I'm not an electrical engineer. Just trying to understand.
In this case, the power phases go together with the capped power delivery. At least it's not as bad as the GTX590.
When various sites tried using after-market cooling on the 1080 (Accelero/AIO CLC), the card reaches max power consumption limit NV set. Overclockers shows that with a base of 2000mhz, 1080 was using 220W:
https://www.overclockers.ru/lab/76273_4/obzor-i-testirovanie-videokarty-nvidia-geforce-gtx-1080.html
This means this reference/FE card is hopeless for extracting maximum potential out of the excellent GP104 chip. On one hand, this is a positive since it may foreshadow that GP104 has more headroom for overclocking with a proper power delivery and cooler. On the other hand, if AIB cards cost $650-700 and allow GP104 to overclock to 2.2-2.4Ghz, while running cooler and quieter, it means for most 1080 consumers the FE version is the card to skip.
In summary, the FE will run hotter, louder, thermal throttle, cannot turn off the fan at idle, and has a premium. NV says they made it so that people could "enjoy it" for the duration of a generation. All it is the Blower Myth kicked down another generation towards a group of GPU users that still believe a smaller fan blowing in a smaller heatsink is somehow superior to open air cooled cards -- they can afford a $700 card but cannot afford a $100 Phanteks Enthoo Pro or a similar modern 2015/2016 case?
Since NV doesn't officially support/encourage 3-4 way SLI anymore, the argument for a blower is worse than it's ever been. Once you install the card, you cannot even see the face of the cooler either.

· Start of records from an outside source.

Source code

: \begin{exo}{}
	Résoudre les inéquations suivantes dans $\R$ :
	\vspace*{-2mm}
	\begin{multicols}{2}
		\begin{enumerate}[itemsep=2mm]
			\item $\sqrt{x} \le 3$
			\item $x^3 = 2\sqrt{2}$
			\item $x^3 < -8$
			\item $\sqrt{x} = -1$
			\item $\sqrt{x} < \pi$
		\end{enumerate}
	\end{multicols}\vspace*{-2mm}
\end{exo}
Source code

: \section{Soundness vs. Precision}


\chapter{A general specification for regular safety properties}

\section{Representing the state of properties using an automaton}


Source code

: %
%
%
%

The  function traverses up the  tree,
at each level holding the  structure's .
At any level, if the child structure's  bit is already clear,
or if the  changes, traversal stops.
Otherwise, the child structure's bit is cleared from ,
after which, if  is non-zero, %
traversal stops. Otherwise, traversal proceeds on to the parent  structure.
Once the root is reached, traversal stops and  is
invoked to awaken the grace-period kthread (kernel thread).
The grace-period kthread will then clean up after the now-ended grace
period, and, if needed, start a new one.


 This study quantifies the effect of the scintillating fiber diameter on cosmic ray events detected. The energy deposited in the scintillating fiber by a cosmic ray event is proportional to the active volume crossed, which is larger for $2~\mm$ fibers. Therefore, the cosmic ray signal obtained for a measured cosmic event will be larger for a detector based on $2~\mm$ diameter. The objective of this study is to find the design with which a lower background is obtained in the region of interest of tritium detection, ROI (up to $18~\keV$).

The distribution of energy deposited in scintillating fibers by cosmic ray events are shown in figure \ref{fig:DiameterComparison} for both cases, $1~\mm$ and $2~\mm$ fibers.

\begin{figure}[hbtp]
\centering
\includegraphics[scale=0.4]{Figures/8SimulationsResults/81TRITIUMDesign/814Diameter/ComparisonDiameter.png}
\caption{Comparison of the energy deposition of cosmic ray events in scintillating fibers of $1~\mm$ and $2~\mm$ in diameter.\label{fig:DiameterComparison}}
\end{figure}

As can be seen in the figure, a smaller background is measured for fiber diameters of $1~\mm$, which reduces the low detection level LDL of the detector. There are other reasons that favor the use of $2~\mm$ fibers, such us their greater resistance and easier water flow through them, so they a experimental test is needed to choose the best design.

If AMD/NV cannot make a good $550-700 reference card, don't make one AT ALL. Sapphire's Fury Air cost $569 a year ago and had an air cooler that makes 1080's look like a $15 aluminum gimmick. At max load, max overclocked, this card is more or less as quiet as the 980Ti is at idle! That's premium air cooling:
http://www.anandtech.com/show/9421/the-amd-radeon-r9-fury-review-feat-sapphire-asus/2
Remember when higher end coolers started to have copper and heatpipes over the far cheaper aluminum? The reason copper fell out of popularity was due to excessive weight for larger sizes coolers such as Noctua NH-D14. The sheer mass of such coolers ensured that copper was no longer the optimal material since then not all common motherboards could handle such loads.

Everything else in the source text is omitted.